Me escandalizó lo que me parecía avaricia de la prima Trini. En mi infancia su madre figuraba como la parienta rica: poseía animales, puestos en el mercado, un camión de carga, una casa grande, en forma, con dos pisos, patio, huerta y corral. Yo era el huerfanito, el arrimadito. Pero, bueno, a final de cuentas la madre de Trini, la tía Maruca, se había erigido en mi principal benefactora durante mi orfandad; me había tenido viviendo con ella dos o tres años, me compraba ropa y juguetes. ¿Había llegado el momento de pagar? ¡Pero tanto de golpe! ¿Y de veras todo ese medio centenar de Bernales, Garcías, Godínez o Chávez eran parientes cercanos? Porque parientes más o menos distantes pues todos en el pueblo lo éramos.
Ordené de inmediato la mudanza de mis padres, de los abuelos y de dos tías cuyos nombres reconocí (¡incluso el de la tía Maruca!). Se trataba pues de una suma considerable.

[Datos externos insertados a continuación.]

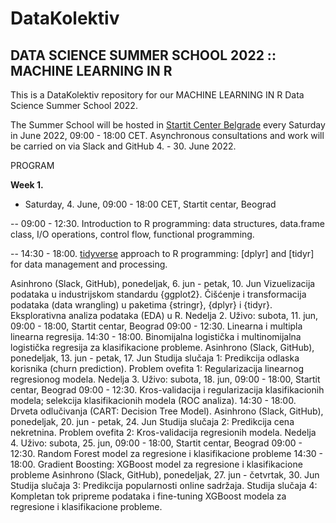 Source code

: # DataKolektiv 
## DATA SCIENCE SUMMER SCHOOL 2022 :: MACHINE LEARNING IN R

This is a DataKolektiv repository for our MACHINE LEARNING IN R Data Science Summer School 2022.

The Summer School will be hosted in [Startit Center Belgrade](https://startit.rs/beograd/) every Saturday in June 2022, 09:00 - 18:00 CET. 
Asynchronous consultations and work will be carried on via Slack and GitHub 4. - 30. June 2022.  

PROGRAM

**Week 1.**
- Saturday, 4. June, 09:00 - 18:00 CET, Startit centar, Beograd

-- 09:00 - 12:30. Introduction to R programming: data structures, data.frame class, I/O operations, control flow, functional programming.

-- 14:30 - 18:00. [tidyverse]() approach to R programming: [dplyr] and [tidyr] for data management and processing.


Asinhrono (Slack, GitHub), ponedeljak, 6. jun - petak, 10. Jun
Vizuelizacija podataka u industrijskom standardu {ggplot2}.
Čišćenje i transformacija podataka (data wrangling) u paketima {stringr}, {dplyr} i {tidyr}. Eksplorativna analiza podataka (EDA) u R.
Nedelja 2.
Uživo: subota, 11. jun, 09:00 - 18:00, Startit centar, Beograd
09:00 - 12:30. Linearna i multipla linearna regresija.
14:30 - 18:00. Binomijalna logistička i multinomijalna logistička regresija za klasifikacione probleme.
Asinhrono (Slack, GitHub), ponedeljak, 13. jun - petak, 17. Jun
Studija slučaja 1: Predikcija odlaska korisnika (churn prediction).
Problem ovefita 1: Regularizacija linearnog regresionog modela.
Nedelja 3.
Uživo: subota, 18. jun, 09:00 - 18:00, Startit centar, Beograd
09:00 - 12:30. Kros-validacija i regularizacija klasifikacionih modela; selekcija klasifikacionih modela (ROC analiza).
14:30 - 18:00. Drveta odlučivanja (CART: Decision Tree Model).
Asinhrono (Slack, GitHub), ponedeljak, 20. jun - petak, 24. Jun
Studija slučaja 2: Predikcija cena nekretnina.
Problem ovefita 2: Kros-validacija regresionih modela.
Nedelja 4.
Uživo: subota, 25. jun, 09:00 - 18:00, Startit centar, Beograd
09:00 - 12:30. Random Forest model za regresione i klasifikacione probleme
14:30 - 18:00. Gradient Boosting: XGBoost model za regresione i klasifikacione probleme
Asinhrono (Slack, GitHub), ponedeljak, 27. jun - četvrtak, 30. Jun
Studija slučaja 3: Predikcija popularnosti online sadržaja.
Studija slučaja 4: Kompletan tok pripreme podataka i fine-tuning XGBoost modela za regresione i klasifikacione probleme.
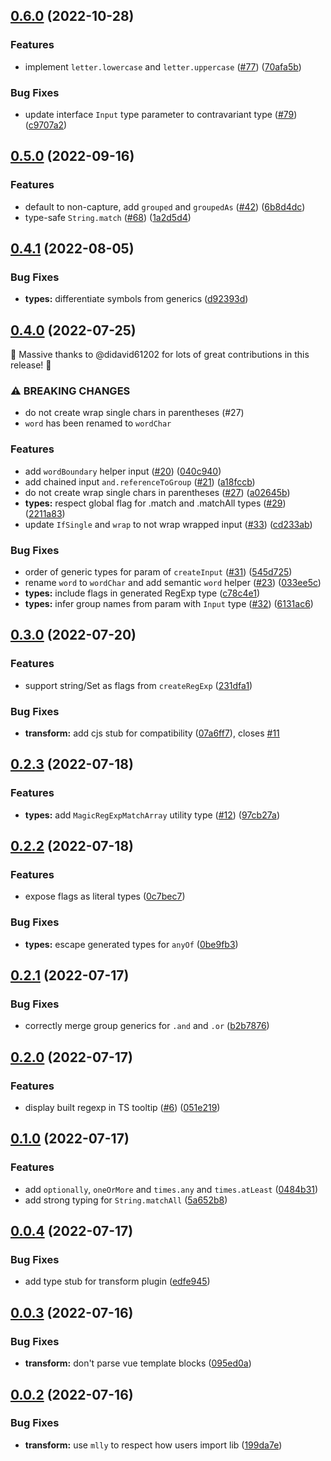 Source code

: 

## [0.6.0](https://github.com/danielroe/magic-regexp/compare/0.5.0...0.6.0) (2022-10-28)


### Features

* implement `letter.lowercase` and `letter.uppercase` ([#77](https://github.com/danielroe/magic-regexp/issues/77)) ([70afa5b](https://github.com/danielroe/magic-regexp/commit/70afa5b88019ca4147706a50b0085193a53b7900))


### Bug Fixes

* update interface `Input` type parameter to contravariant type ([#79](https://github.com/danielroe/magic-regexp/issues/79)) ([c9707a2](https://github.com/danielroe/magic-regexp/commit/c9707a2d290712afc8e1928db51ec3f0f503207c))

## [0.5.0](https://github.com/danielroe/magic-regexp/compare/0.4.1...0.5.0) (2022-09-16)


### Features

* default to non-capture, add `grouped` and `groupedAs` ([#42](https://github.com/danielroe/magic-regexp/issues/42)) ([6b8d4dc](https://github.com/danielroe/magic-regexp/commit/6b8d4dcbbd45ccd96349f2ef7420cacb389c6d96))
* type-safe `String.match` ([#68](https://github.com/danielroe/magic-regexp/issues/68)) ([1a2d5d4](https://github.com/danielroe/magic-regexp/commit/1a2d5d4acda0a82778b1a1452f50014fd6a108bc))

## [0.4.1](https://github.com/danielroe/magic-regexp/compare/0.4.0...0.4.1) (2022-08-05)


### Bug Fixes

* **types:** differentiate symbols from generics ([d92393d](https://github.com/danielroe/magic-regexp/commit/d92393dff2aa1592bd695bd592d58948af273808))

## [0.4.0](https://github.com/danielroe/magic-regexp/compare/0.3.0...0.4.0) (2022-07-25)

🎉 Massive thanks to @didavid61202 for lots of great contributions in this release! 🎉

### ⚠ BREAKING CHANGES

* do not create wrap single chars in parentheses (#27)
* `word` has been renamed to `wordChar`

### Features

* add `wordBoundary` helper input ([#20](https://github.com/danielroe/magic-regexp/issues/20)) ([040c940](https://github.com/danielroe/magic-regexp/commit/040c940cdaa0488d9b105641b3e1b9d5a8682445))
* add chained input `and.referenceToGroup` ([#21](https://github.com/danielroe/magic-regexp/issues/21)) ([a18fccb](https://github.com/danielroe/magic-regexp/commit/a18fccbadf9f755d8b00f1e6ee8278402b6a683b))
* do not create wrap single chars in parentheses ([#27](https://github.com/danielroe/magic-regexp/issues/27)) ([a02645b](https://github.com/danielroe/magic-regexp/commit/a02645b736661c37e95dab55a0f6dfcf2a9bf2e0))
* **types:** respect global flag for .match and .matchAll types ([#29](https://github.com/danielroe/magic-regexp/issues/29)) ([2211a83](https://github.com/danielroe/magic-regexp/commit/2211a83bcf33a37967791e86ae152dfec9cca105))
* update `IfSingle` and `wrap` to not wrap wrapped input ([#33](https://github.com/danielroe/magic-regexp/issues/33)) ([cd233ab](https://github.com/danielroe/magic-regexp/commit/cd233abbb7a918b4cecac113a13b84264750bccd))


### Bug Fixes

* order of generic types for param of `createInput` ([#31](https://github.com/danielroe/magic-regexp/issues/31)) ([545d725](https://github.com/danielroe/magic-regexp/commit/545d7254bc2a46a5e26993705672015446db2053))
* rename `word` to `wordChar` and add semantic `word` helper ([#23](https://github.com/danielroe/magic-regexp/issues/23)) ([033ee5c](https://github.com/danielroe/magic-regexp/commit/033ee5c0db512dc80a1f40e34f989cbaac0c819d))
* **types:** include flags in generated RegExp type ([c78c4e1](https://github.com/danielroe/magic-regexp/commit/c78c4e1b9b313980cd7162eb82e474b5acf648e3))
* **types:** infer group names from param with `Input` type ([#32](https://github.com/danielroe/magic-regexp/issues/32)) ([6131ac6](https://github.com/danielroe/magic-regexp/commit/6131ac605d4af213477500dc79f794f10f8687f6))

## [0.3.0](https://github.com/danielroe/magic-regexp/compare/0.2.3...0.3.0) (2022-07-20)


### Features

* support string/Set as flags from `createRegExp` ([231dfa1](https://github.com/danielroe/magic-regexp/commit/231dfa1ef299f6f35eded17ea44f7155321f8625))


### Bug Fixes

* **transform:** add cjs stub for compatibility ([07a6ff7](https://github.com/danielroe/magic-regexp/commit/07a6ff70786c4764b583aa7cd47ada2b8d125f51)), closes [#11](https://github.com/danielroe/magic-regexp/issues/11)

## [0.2.3](https://github.com/danielroe/magic-regexp/compare/0.2.2...0.2.3) (2022-07-18)


### Features

* **types:** add `MagicRegExpMatchArray` utility type ([#12](https://github.com/danielroe/magic-regexp/issues/12)) ([97cb27a](https://github.com/danielroe/magic-regexp/commit/97cb27a1e002816d4f8b8dcbac4e801c0cc2fab1))

## [0.2.2](https://github.com/danielroe/magic-regexp/compare/0.2.1...0.2.2) (2022-07-18)


### Features

* expose flags as literal types ([0c7bec7](https://github.com/danielroe/magic-regexp/commit/0c7bec7082d98389b117c5fecdf53dede060185e))


### Bug Fixes

* **types:** escape generated types for `anyOf` ([0be9fb3](https://github.com/danielroe/magic-regexp/commit/0be9fb3c08b70048c119a092658717baa76f5531))

## [0.2.1](https://github.com/danielroe/magic-regexp/compare/0.2.0...0.2.1) (2022-07-17)


### Bug Fixes

* correctly merge group generics for `.and` and `.or` ([b2b7876](https://github.com/danielroe/magic-regexp/commit/b2b787601a29664da1567d9b9fa518186d5428e9))

## [0.2.0](https://github.com/danielroe/magic-regexp/compare/0.1.0...0.2.0) (2022-07-17)


### Features

* display built regexp in TS tooltip ([#6](https://github.com/danielroe/magic-regexp/issues/6)) ([051e219](https://github.com/danielroe/magic-regexp/commit/051e2196be8ef9dfac9582b346dafbcfa4aa68f5))

## [0.1.0](https://github.com/danielroe/magic-regexp/compare/0.0.4...0.1.0) (2022-07-17)


### Features

* add `optionally`, `oneOrMore` and `times.any` and `times.atLeast` ([0484b31](https://github.com/danielroe/magic-regexp/commit/0484b313293ffb3df051c772487bb7f605e54e93))
* add strong typing for `String.matchAll` ([5a652b8](https://github.com/danielroe/magic-regexp/commit/5a652b8c50dc4476bf78b598c6290a2a2f5193f2))

## [0.0.4](https://github.com/danielroe/magic-regexp/compare/0.0.3...0.0.4) (2022-07-17)


### Bug Fixes

* add type stub for transform plugin ([edfe945](https://github.com/danielroe/magic-regexp/commit/edfe945ee209b13832d4830aaac556f02891e67a))

## [0.0.3](https://github.com/danielroe/magic-regexp/compare/0.0.2...0.0.3) (2022-07-16)


### Bug Fixes

* **transform:** don't parse vue template blocks ([095ed0a](https://github.com/danielroe/magic-regexp/commit/095ed0ab5dfaad2ebbd4386dc3165a75b7b5b4e9))

## [0.0.2](https://github.com/danielroe/magic-regexp/compare/0.0.1...0.0.2) (2022-07-16)


### Bug Fixes

* **transform:** use `mlly` to respect how users import lib ([199da7e](https://github.com/danielroe/magic-regexp/commit/199da7e705bbf6019fada92202c42b4623025cb2))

—Ya veremos con la prima Trini a quiénes más salvamos —dije—. Me gustaría visitar la tumba de mis padres, antes de que la abran.
Recordaba una tumba sencilla. Simplemente una cruz de madera, una laminita cuadrada con sus nombres y fechas, y un jardín mínimo a manera de lápida, que las primas y las tías tenían siempre fresco. Eran devotas de los muertos, y solían irles rezando a todos, tumba por tumba, como en viacrucis. Desyerbaban las tumbas, sembraban plantas resistentes.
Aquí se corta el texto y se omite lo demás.